◆ What to do ◆
Give the number of lines in the listing that contain the word "organizations", and nothing besides.

◆ Input records ◆

——

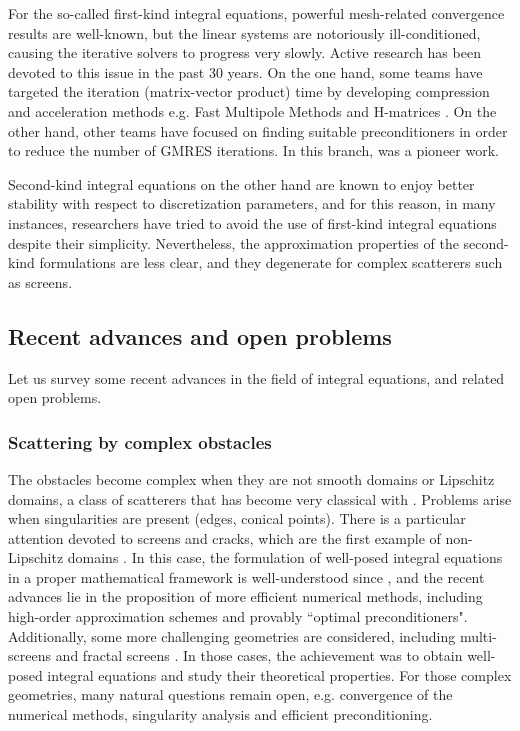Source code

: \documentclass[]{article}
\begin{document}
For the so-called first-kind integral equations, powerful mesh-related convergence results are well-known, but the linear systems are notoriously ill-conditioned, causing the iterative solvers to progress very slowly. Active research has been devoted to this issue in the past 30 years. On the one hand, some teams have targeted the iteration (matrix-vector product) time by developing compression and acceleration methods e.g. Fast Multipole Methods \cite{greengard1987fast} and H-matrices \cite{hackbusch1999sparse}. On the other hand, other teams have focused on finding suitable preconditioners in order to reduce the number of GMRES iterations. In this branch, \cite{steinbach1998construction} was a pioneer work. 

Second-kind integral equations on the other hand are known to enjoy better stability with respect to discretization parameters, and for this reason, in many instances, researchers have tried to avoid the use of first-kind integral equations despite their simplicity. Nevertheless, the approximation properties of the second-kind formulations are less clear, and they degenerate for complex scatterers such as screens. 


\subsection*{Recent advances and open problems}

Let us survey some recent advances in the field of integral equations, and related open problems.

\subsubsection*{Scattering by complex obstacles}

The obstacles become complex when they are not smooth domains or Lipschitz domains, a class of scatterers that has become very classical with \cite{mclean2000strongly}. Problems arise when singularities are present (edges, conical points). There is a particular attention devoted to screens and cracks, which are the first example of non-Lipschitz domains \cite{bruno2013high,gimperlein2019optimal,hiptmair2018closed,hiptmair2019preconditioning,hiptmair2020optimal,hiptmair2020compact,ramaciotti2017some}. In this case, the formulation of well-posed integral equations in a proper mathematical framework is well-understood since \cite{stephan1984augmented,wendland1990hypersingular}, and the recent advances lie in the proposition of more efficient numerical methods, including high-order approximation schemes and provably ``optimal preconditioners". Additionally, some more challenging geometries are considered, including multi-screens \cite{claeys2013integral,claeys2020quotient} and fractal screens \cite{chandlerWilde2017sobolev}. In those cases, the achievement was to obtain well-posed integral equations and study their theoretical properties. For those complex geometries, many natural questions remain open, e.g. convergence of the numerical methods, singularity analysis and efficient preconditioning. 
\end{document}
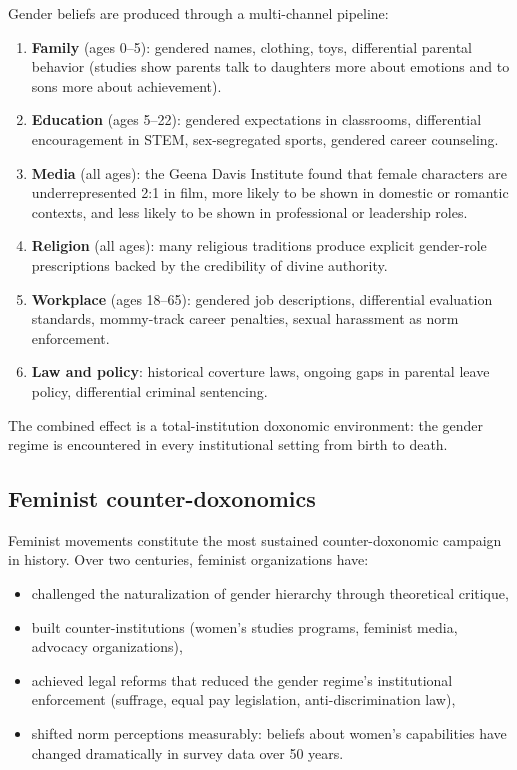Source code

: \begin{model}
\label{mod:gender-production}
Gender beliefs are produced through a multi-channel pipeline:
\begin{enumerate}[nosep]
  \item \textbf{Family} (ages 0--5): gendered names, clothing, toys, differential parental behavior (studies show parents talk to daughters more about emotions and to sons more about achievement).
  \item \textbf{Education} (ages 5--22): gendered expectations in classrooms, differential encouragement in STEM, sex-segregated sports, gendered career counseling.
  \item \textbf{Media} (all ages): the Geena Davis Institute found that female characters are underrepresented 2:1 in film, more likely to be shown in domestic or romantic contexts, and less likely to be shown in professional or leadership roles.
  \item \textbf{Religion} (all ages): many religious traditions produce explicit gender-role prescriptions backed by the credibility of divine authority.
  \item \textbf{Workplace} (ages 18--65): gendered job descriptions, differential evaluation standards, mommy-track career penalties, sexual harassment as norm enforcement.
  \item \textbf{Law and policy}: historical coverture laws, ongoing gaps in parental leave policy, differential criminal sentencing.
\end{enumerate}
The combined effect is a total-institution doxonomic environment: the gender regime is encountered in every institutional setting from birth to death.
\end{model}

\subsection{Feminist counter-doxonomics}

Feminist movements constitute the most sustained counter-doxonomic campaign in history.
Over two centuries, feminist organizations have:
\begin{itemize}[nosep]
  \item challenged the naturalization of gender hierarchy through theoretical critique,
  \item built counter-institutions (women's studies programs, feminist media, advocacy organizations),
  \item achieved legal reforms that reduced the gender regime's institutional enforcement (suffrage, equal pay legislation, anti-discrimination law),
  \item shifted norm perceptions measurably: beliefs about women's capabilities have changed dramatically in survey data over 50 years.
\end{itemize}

——

◆ Task solution ◆
2